Nobody's home except me! This is a circumstance which up until recently was only fervently hoped for every once in a while, as I was cleaning up someone else's dishes, or finishing their laundry, or picking up extraneous crap from various perches. Now my husband works 100 miles to the north, arriving home only on weekends (and sometimes every other weekend), and my son, who rejoined the household in August, is currently about as far away as he could get without heading slightly back toward our domicile. He is in Australia.

I have discovered that I like cleaning up only my messes, and enjoy the total freedom of bedtimes, wake-up times, and meal times. I go out when I want to, where I want to go, and come back when I feel like it. I leave my keys where I want to leave them upon entering the house, and I can rest assured that they will be where I left them the next time I feel the need to drive somewhere. I put things away where I think they belong, and, miraculously, they are in the same place when I go looking for them again!

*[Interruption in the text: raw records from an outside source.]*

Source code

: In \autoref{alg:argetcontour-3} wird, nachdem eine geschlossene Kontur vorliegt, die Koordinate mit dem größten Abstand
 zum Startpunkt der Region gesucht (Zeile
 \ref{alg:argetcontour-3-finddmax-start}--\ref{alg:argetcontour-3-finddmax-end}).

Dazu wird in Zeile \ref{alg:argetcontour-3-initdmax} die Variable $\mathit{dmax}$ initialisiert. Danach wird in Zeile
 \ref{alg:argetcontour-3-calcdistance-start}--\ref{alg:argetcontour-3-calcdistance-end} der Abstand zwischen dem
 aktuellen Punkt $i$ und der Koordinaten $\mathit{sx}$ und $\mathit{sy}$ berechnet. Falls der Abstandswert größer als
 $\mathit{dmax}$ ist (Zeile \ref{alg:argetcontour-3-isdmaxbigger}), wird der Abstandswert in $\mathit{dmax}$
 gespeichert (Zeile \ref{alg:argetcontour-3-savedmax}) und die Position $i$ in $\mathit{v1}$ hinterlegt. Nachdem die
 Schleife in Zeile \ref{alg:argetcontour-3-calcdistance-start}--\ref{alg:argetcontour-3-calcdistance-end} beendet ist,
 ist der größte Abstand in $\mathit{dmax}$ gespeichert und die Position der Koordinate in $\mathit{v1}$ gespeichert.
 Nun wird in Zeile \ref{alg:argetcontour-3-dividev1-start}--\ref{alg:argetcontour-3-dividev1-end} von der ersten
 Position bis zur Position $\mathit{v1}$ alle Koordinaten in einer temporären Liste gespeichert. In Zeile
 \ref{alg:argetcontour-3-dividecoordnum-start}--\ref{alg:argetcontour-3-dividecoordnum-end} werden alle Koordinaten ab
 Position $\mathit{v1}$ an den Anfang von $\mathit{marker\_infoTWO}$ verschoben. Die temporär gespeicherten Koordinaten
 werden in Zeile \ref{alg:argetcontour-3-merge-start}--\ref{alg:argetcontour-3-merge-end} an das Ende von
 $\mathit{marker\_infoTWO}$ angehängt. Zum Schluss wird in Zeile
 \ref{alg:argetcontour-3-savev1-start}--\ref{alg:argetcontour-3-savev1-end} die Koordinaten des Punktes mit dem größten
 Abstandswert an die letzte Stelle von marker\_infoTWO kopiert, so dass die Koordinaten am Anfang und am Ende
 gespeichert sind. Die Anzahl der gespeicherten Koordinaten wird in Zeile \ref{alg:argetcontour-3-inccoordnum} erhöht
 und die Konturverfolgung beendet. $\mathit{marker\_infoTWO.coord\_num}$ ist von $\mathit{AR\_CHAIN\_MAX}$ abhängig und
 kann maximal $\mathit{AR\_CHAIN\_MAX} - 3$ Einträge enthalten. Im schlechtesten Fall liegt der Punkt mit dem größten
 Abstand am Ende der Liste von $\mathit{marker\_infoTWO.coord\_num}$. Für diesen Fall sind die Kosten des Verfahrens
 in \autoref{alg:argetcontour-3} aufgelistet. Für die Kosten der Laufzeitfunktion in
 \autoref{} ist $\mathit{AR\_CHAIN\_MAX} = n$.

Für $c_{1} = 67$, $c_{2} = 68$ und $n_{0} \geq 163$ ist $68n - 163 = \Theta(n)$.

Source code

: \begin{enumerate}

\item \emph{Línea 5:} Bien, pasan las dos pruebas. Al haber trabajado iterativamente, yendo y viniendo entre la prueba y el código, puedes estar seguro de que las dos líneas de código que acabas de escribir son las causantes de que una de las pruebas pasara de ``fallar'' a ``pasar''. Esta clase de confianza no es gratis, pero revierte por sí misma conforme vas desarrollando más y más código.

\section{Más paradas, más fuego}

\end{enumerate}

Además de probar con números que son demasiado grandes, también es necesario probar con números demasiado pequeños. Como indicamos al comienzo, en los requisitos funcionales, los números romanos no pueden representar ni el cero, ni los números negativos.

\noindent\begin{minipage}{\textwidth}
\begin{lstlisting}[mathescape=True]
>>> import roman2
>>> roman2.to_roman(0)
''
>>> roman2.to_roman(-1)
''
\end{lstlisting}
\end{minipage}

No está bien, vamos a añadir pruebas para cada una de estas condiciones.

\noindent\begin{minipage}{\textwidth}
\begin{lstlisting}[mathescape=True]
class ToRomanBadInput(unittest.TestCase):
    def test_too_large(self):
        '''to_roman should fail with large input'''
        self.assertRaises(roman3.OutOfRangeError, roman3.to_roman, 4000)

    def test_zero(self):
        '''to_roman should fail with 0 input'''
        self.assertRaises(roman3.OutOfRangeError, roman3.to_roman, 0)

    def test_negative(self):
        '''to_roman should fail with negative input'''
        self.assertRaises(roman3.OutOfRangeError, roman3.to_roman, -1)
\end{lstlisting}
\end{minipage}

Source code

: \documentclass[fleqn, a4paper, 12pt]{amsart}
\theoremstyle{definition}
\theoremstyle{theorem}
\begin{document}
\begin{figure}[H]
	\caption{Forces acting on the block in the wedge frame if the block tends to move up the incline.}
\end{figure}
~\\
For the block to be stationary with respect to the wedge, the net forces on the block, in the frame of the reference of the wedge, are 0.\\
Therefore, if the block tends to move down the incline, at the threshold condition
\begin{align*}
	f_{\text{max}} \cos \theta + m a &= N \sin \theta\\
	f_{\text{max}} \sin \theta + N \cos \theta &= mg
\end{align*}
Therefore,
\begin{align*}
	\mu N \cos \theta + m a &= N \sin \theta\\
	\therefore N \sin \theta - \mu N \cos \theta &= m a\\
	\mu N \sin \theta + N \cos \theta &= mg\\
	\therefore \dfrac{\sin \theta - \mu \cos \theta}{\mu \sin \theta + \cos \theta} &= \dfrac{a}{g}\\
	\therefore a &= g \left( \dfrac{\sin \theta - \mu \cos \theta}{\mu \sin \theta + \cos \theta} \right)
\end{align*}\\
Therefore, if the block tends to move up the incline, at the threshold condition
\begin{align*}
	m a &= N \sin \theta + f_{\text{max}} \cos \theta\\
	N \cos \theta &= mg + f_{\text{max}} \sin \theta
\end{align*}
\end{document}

I also feel an incredible level of freedom when it comes to trash. My version of trash is not always anyone else's version of trash, and I currently have no one complaining when I toss a batch of old newspapers into the recycling. These newspapers might not be considered appropriate trash, because their crossword puzzles have not yet been completed. I am the crossword addict in the household, and if I deem a puzzle unnecessary, then I should have the final word on when it disappears. By the way, I have a huge book of crossword puzzles next to my bed, and when I finish that, I may feel differently.

I can hang things up where I want them to be, and be secure in the knowledge that my warmest jacket is right where I need it, and not buried under eight or ten jackets donated by contractors to my husband at various jobsites. It is very nice that construction people feel the need to reward project managers with warm clothing, but I have lost count of the donors, and therefore the number of jackets and/or hoodies. Did I mention that our 110-year-old house has very few closets? Our poor downtrodden coat rack sits by the front door, groaning with the weight of  logo-laden winter wear. My stuff is somewhere underneath it all.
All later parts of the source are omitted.